Refresh pages for answer quality, not only rankings
A page refreshed for AI search should not simply add a new keyword and a few subheads. It should become easier to cite, easier to summarize, and safer to reuse.
That usually means:
- Put the core answer near the top.
- Add current evidence for factual claims.
- Use dates on statistics, screenshots, and benchmarks.
- Name the category and use cases clearly.
- Explain tradeoffs without flattening nuance.
- Add customer proof where claims need validation.
- Use internal links to route from education to proof to conversion.
- Remove stale claims, outdated examples, and unsupported comparisons.
- Make authorship, expertise, or editorial responsibility visible where relevant.
This work improves more than AI visibility. It helps human buyers too. A page that can be summarized accurately is often a page that can be read quickly by a busy operator, forwarded by a sales rep, used in a nurture sequence, and cited in a board memo.
Create an escalation rule before something breaks
AI search governance should include a response path. If an AI system summarizes your product incorrectly, cites an outdated page, names a competitor as a better fit using stale information, or attaches your brand to a false claim, someone needs to know what happens next.
A simple escalation rule should define:
- Who monitors AI visibility and summaries
- Who owns content corrections
- Who owns legal or compliance review
- Who contacts platforms when correction tools exist
- Who updates source pages
- Who informs sales if buyer-facing confusion is likely
- Who documents the issue and resolution
Without this path, teams will improvise under pressure. That is rarely when they produce their best judgment.
What marketers should do next
Start with classification. Identify which pages should act as open citation assets, controlled conversion assets, sensitive claim assets, outdated risk assets, and authority reinforcement assets.
Then refresh the high-value pages. Update evidence, clarify categories, strengthen proof, remove stale claims, and add internal links that help buyers move from education to evaluation. Thinking about generative engine optimization services as a source-governance system, rather than a prompt-hacking exercise, will produce stronger work.

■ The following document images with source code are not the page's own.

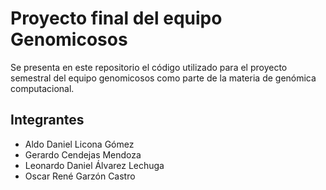 # Proyecto final del equipo Genomicosos
Se presenta en este repositorio el código utilizado para el proyecto semestral del equipo genomicosos como parte de la materia de genómica computacional. 

## Integrantes
- Aldo Daniel Licona Gómez
- Gerardo Cendejas Mendoza
- Leonardo Daniel Álvarez Lechuga
- Oscar René Garzón Castro

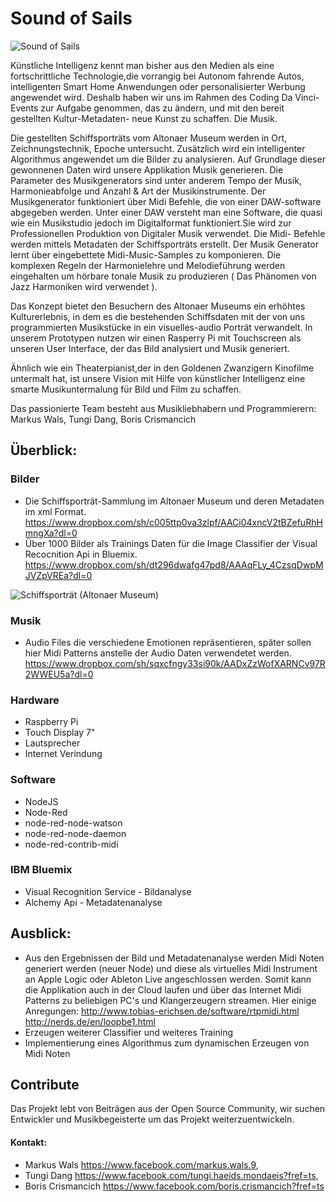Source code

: # Sound of Sails
![Sound of Sails](https://github.com/MarkusWals/SoundOfSails/blob/master/SoundOfSails.jpg?raw=true "Showcase")

Künstliche Intelligenz kennt man bisher aus den Medien als eine fortschrittliche Technologie,die vorrangig bei Autonom fahrende Autos, intelligenten Smart Home Anwendungen oder personalisierter Werbung angewendet wird. Deshalb haben wir uns im Rahmen des Coding Da Vinci-Events zur Aufgabe genommen, das zu ändern, und mit den bereit gestellten Kultur-Metadaten- neue Kunst zu schaffen. Die Musik.

Die gestellten Schiffsporträts vom Altonaer Museum werden in Ort, Zeichnungstechnik, Epoche untersucht. Zusätzlich wird ein intelligenter Algorithmus angewendet um die Bilder zu analysieren. Auf Grundlage dieser gewonnenen Daten wird unsere Applikation Musik generieren. Die Parameter des Musikgenerators sind unter anderem Tempo der Musik, Harmonieabfolge und Anzahl & Art der Musikinstrumente. Der Musikgenerator funktioniert über Midi Befehle, die von einer DAW-software abgegeben werden. Unter einer DAW versteht man eine Software, die quasi wie ein Musikstudio jedoch im Digitalformat funktioniert.Sie wird zur Professionellen Produktion von Digitaler Musik verwendet. Die Midi- Befehle werden mittels Metadaten der Schiffsporträts erstellt. Der Musik Generator lernt über eingebettete Midi-Music-Samples zu komponieren. Die komplexen Regeln der Harmonielehre und Melodieführung werden eingehalten um hörbare tonale Musik zu produzieren ( Das Phänomen von Jazz Harmoniken wird verwendet ).

Das Konzept bietet den Besuchern des Altonaer Museums ein erhöhtes Kulturerlebnis, in dem es die bestehenden Schiffsdaten mit der von uns programmierten Musikstücke in ein visuelles-audio Porträt verwandelt. In unserem Prototypen nutzen wir einen Rasperry Pi mit Touchscreen als unseren User Interface, der das Bild analysiert und Musik generiert.

Ähnlich wie ein Theaterpianist,der in den Goldenen Zwanzigern Kinofilme untermalt hat, ist unsere Vision mit Hilfe von künstlicher Intelligenz eine smarte Musikuntermalung für Bild und Film zu schaffen.

Das passionierte Team besteht aus Musikliebhabern und Programmierern: Markus Wals, Tungi Dang, Boris Crismancich


## Überblick:
### Bilder
* Die Schiffsporträt-Sammlung im Altonaer Museum und deren Metadaten im xml Format.
https://www.dropbox.com/sh/c005ttp0va3zlpf/AACi04xncV2tBZefuRhHmngXa?dl=0
* Über 1000 Bilder als Trainings Daten für die Image Classifier der Visual Recocnition Api in Bluemix.
https://www.dropbox.com/sh/dt296dwafg47pd8/AAAqFLy_4CzsqDwpMJVZpVREa?dl=0

![Schiffsporträt (Altonaer Museum)](https://codingdavinci.de/img/daten/AB05260-edit.jpg "Schiffsporträt (Altonaer Museum)")

### Musik
* Audio Files die verschiedene Emotionen repräsentieren, später sollen hier Midi Patterns anstelle der Audio Daten verwendetet werden.
https://www.dropbox.com/sh/sqxcfngy33si90k/AADxZzWofXARNCv97R2WWEU5a?dl=0

### Hardware
* Raspberry Pi
* Touch Display 7"
* Lautsprecher
* Internet Verindung

### Software
* NodeJS
* Node-Red
* node-red-node-watson
* node-red-node-daemon
* node-red-contrib-midi

### IBM Bluemix
* Visual Recognition Service - Bildanalyse
* Alchemy Api - Metadatenanalyse


## Ausblick:
* Aus den Ergebnissen der Bild und Metadatenanalyse werden Midi Noten generiert werden (neuer Node) und diese als virtuelles Midi Instrument an Apple Logic oder Ableton Live angeschlossen werden. Somit kann die Applikation auch in der Cloud laufen und über das Internet Midi Patterns zu beliebigen PC's und Klangerzeugern streamen. Hier einige Anregungen: http://www.tobias-erichsen.de/software/rtpmidi.html http://nerds.de/en/loopbe1.html
* Erzeugen weiterer Classifier und weiteres Training 
* Implementierung eines Algorithmus zum dynamischen Erzeugen von Midi Noten


## Contribute
Das Projekt lebt von Beiträgen aus der Open Source Community, wir suchen Entwickler und Musikbegeisterte um das Projekt weiterzuentwickeln. 

#### Kontakt:
* Markus Wals https://www.facebook.com/markus.wals.9,
* Tungi Dang https://www.facebook.com/tungi.haeids.mondaeis?fref=ts, 
* Boris Crismancich https://www.facebook.com/boris.crismancich?fref=ts

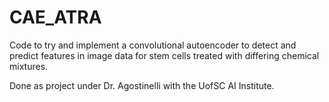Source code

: # CAE_ATRA

Code to try and implement a convolutional autoencoder to detect and predict features in image data for stem cells treated with differing chemical mixtures.

Done as project under Dr. Agostinelli with the UofSC AI Institute.
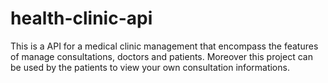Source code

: # health-clinic-api
This is a API for a medical clinic management that encompass the features of manage consultations, doctors and patients. Moreover this project can be used by the patients to view your own consultation informations.
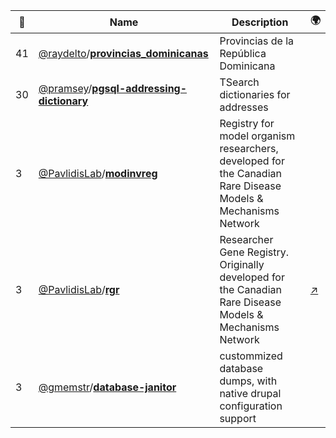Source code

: |:star2: | Name | Description | 🌍|
|---|---|---|---|
|41|[@raydelto](https://github.com/raydelto)/[**provincias_dominicanas**](https://github.com/raydelto/provincias_dominicanas)|Provincias de la República Dominicana||
|30|[@pramsey](https://github.com/pramsey)/[**pgsql-addressing-dictionary**](https://github.com/pramsey/pgsql-addressing-dictionary)|TSearch dictionaries for addresses ||
|3|[@PavlidisLab](https://github.com/PavlidisLab)/[**modinvreg**](https://github.com/PavlidisLab/modinvreg)|Registry for model organism researchers, developed for the Canadian Rare Disease Models & Mechanisms Network||
|3|[@PavlidisLab](https://github.com/PavlidisLab)/[**rgr**](https://github.com/PavlidisLab/rgr)|Researcher Gene Registry. Originally developed for the Canadian Rare Disease Models & Mechanisms Network|[:arrow_upper_right:](http://rare-diseases-catalyst-network.ca/)|
|3|[@gmemstr](https://github.com/gmemstr)/[**database-janitor**](https://github.com/gmemstr/database-janitor)|custommized database dumps, with native drupal configuration support||

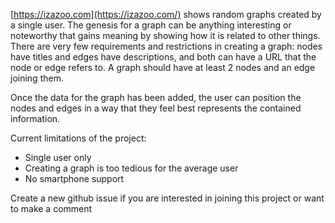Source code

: [https://izazoo.com](https://izazoo.com/) shows random graphs created by a single user. The genesis for a graph can be anything interesting or noteworthy that gains meaning by showing how it is related to other things. There are very few requirements and restrictions in creating a graph: nodes have titles and edges have descriptions, and both can have a URL that the node or edge refers to. A graph should have at least 2 nodes and an edge joining them.

Once the data for the graph has been added, the user can position the nodes and edges in a way that they feel best represents the contained information.

Current limitations of the project:
* Single user only
* Creating a graph is too tedious for the average user
* No smartphone support

Create a new github issue if you are interested in joining this project or want to make a comment
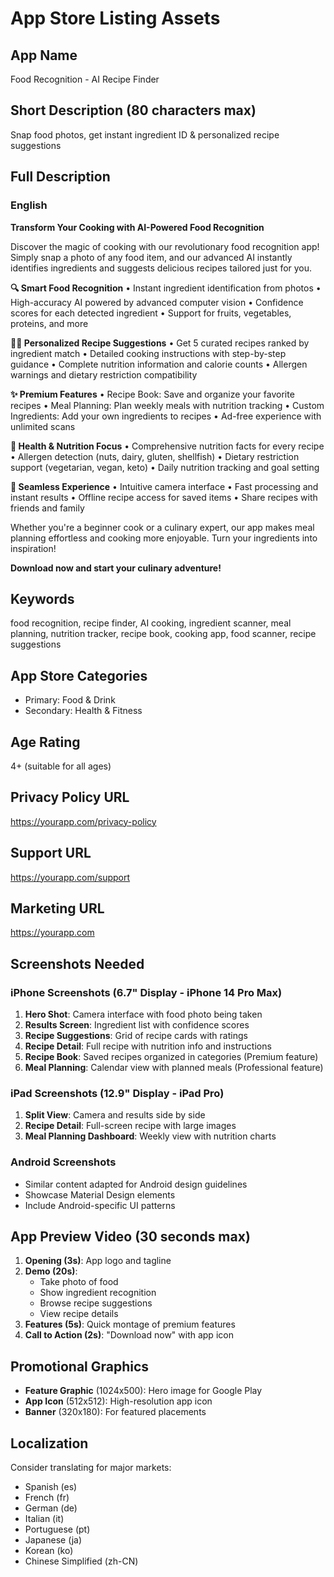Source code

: # App Store Listing Assets

## App Name
Food Recognition - AI Recipe Finder

## Short Description (80 characters max)
Snap food photos, get instant ingredient ID & personalized recipe suggestions

## Full Description

### English

**Transform Your Cooking with AI-Powered Food Recognition**

Discover the magic of cooking with our revolutionary food recognition app! Simply snap a photo of any food item, and our advanced AI instantly identifies ingredients and suggests delicious recipes tailored just for you.

**🔍 Smart Food Recognition**
• Instant ingredient identification from photos
• High-accuracy AI powered by advanced computer vision
• Confidence scores for each detected ingredient
• Support for fruits, vegetables, proteins, and more

**👨‍🍳 Personalized Recipe Suggestions**
• Get 5 curated recipes ranked by ingredient match
• Detailed cooking instructions with step-by-step guidance
• Complete nutrition information and calorie counts
• Allergen warnings and dietary restriction compatibility

**✨ Premium Features**
• Recipe Book: Save and organize your favorite recipes
• Meal Planning: Plan weekly meals with nutrition tracking
• Custom Ingredients: Add your own ingredients to recipes
• Ad-free experience with unlimited scans

**🥗 Health & Nutrition Focus**
• Comprehensive nutrition facts for every recipe
• Allergen detection (nuts, dairy, gluten, shellfish)
• Dietary restriction support (vegetarian, vegan, keto)
• Daily nutrition tracking and goal setting

**📱 Seamless Experience**
• Intuitive camera interface
• Fast processing and instant results
• Offline recipe access for saved items
• Share recipes with friends and family

Whether you're a beginner cook or a culinary expert, our app makes meal planning effortless and cooking more enjoyable. Turn your ingredients into inspiration!

**Download now and start your culinary adventure!**

## Keywords
food recognition, recipe finder, AI cooking, ingredient scanner, meal planning, nutrition tracker, recipe book, cooking app, food scanner, recipe suggestions

## App Store Categories
- Primary: Food & Drink
- Secondary: Health & Fitness

## Age Rating
4+ (suitable for all ages)

## Privacy Policy URL
https://yourapp.com/privacy-policy

## Support URL
https://yourapp.com/support

## Marketing URL
https://yourapp.com

## Screenshots Needed

### iPhone Screenshots (6.7" Display - iPhone 14 Pro Max)
1. **Hero Shot**: Camera interface with food photo being taken
2. **Results Screen**: Ingredient list with confidence scores
3. **Recipe Suggestions**: Grid of recipe cards with ratings
4. **Recipe Detail**: Full recipe with nutrition info and instructions
5. **Recipe Book**: Saved recipes organized in categories (Premium feature)
6. **Meal Planning**: Calendar view with planned meals (Professional feature)

### iPad Screenshots (12.9" Display - iPad Pro)
1. **Split View**: Camera and results side by side
2. **Recipe Detail**: Full-screen recipe with large images
3. **Meal Planning Dashboard**: Weekly view with nutrition charts

### Android Screenshots
- Similar content adapted for Android design guidelines
- Showcase Material Design elements
- Include Android-specific UI patterns

## App Preview Video (30 seconds max)
1. **Opening (3s)**: App logo and tagline
2. **Demo (20s)**: 
   - Take photo of food
   - Show ingredient recognition
   - Browse recipe suggestions
   - View recipe details
3. **Features (5s)**: Quick montage of premium features
4. **Call to Action (2s)**: "Download now" with app icon

## Promotional Graphics
- **Feature Graphic** (1024x500): Hero image for Google Play
- **App Icon** (512x512): High-resolution app icon
- **Banner** (320x180): For featured placements

## Localization
Consider translating for major markets:
- Spanish (es)
- French (fr)
- German (de)
- Italian (it)
- Portuguese (pt)
- Japanese (ja)
- Korean (ko)
- Chinese Simplified (zh-CN)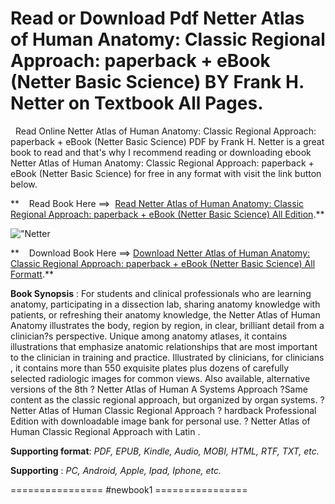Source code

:  **Read or Download Pdf Netter Atlas of Human Anatomy: Classic Regional Approach: paperback + eBook (Netter Basic Science) BY Frank H. Netter on Textbook All Pages.**
=====================================================================================================================================================================

  Read Online Netter Atlas of Human Anatomy: Classic Regional Approach: paperback + eBook (Netter Basic Science) PDF by Frank H. Netter is a great book to read and that's why I recommend reading or downloading ebook Netter Atlas of Human Anatomy: Classic Regional Approach: paperback + eBook (Netter Basic Science) for free in any format with visit the link button below.

**    Read Book Here ==>  [Read Netter Atlas of Human Anatomy: Classic Regional Approach: paperback + eBook (Netter Basic Science) All Edition](https://newbookintheword.blogspot.com/id/0323680429).**

![\"Netter](\"https://i.gr-assets.com/images/S/compressed.photo.goodreads.com/books/1635860446l/59451067.jpg\")

**    Download Book Here ==> [Download Netter Atlas of Human Anatomy: Classic Regional Approach: paperback + eBook (Netter Basic Science) All Formatt](https://newbookintheword.blogspot.com/id/0323680429).**

**Book Synopsis** : For students and clinical professionals who are learning anatomy, participating in a dissection lab, sharing anatomy knowledge with patients, or refreshing their anatomy knowledge, the Netter Atlas of Human Anatomy illustrates the body, region by region, in clear, brilliant detail from a clinician?s perspective. Unique among anatomy atlases, it contains illustrations that emphasize anatomic relationships that are most important to the clinician in training and practice. Illustrated by clinicians, for clinicians , it contains more than 550 exquisite plates plus dozens of carefully selected radiologic images for common views. Also available, alternative versions of the 8th ? Netter Atlas of Human A Systems Approach ?Same content as the classic regional approach, but organized by organ systems. ? Netter Atlas of Human Classic Regional Approach ? hardback Professional Edition with downloadable image bank for personal use. ? Netter Atlas of Human Classic Regional Approach with Latin .

**Supporting format**: _PDF, EPUB, Kindle, Audio, MOBI, HTML, RTF, TXT, etc._

**Supporting** : _PC, Android, Apple, Ipad, Iphone, etc._

================ #newbook1 ================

Next, monitor AI visibility with caveats. Use Search Console generative AI reporting where available. Use GA4’s AI Assistant channel to understand referral behavior. Run repeated prompt-set tests across buyer questions. Compare visibility against lead quality, not just citation counts.
Finally, decide what control means for the business. Some pages should be widely discoverable. Some should be refreshed before they become answer sources. Some should be protected because context matters. Some should be removed because they no longer represent the company.
AI search controls are still early. Reporting is uneven. Regulations vary by market. Platform behavior will keep changing. Still, the direction is clear enough for marketers to act. Treat every important page as a possible answer source, every answer source as a possible recommendation input, and every recommendation as a possible business event that deserves measurement.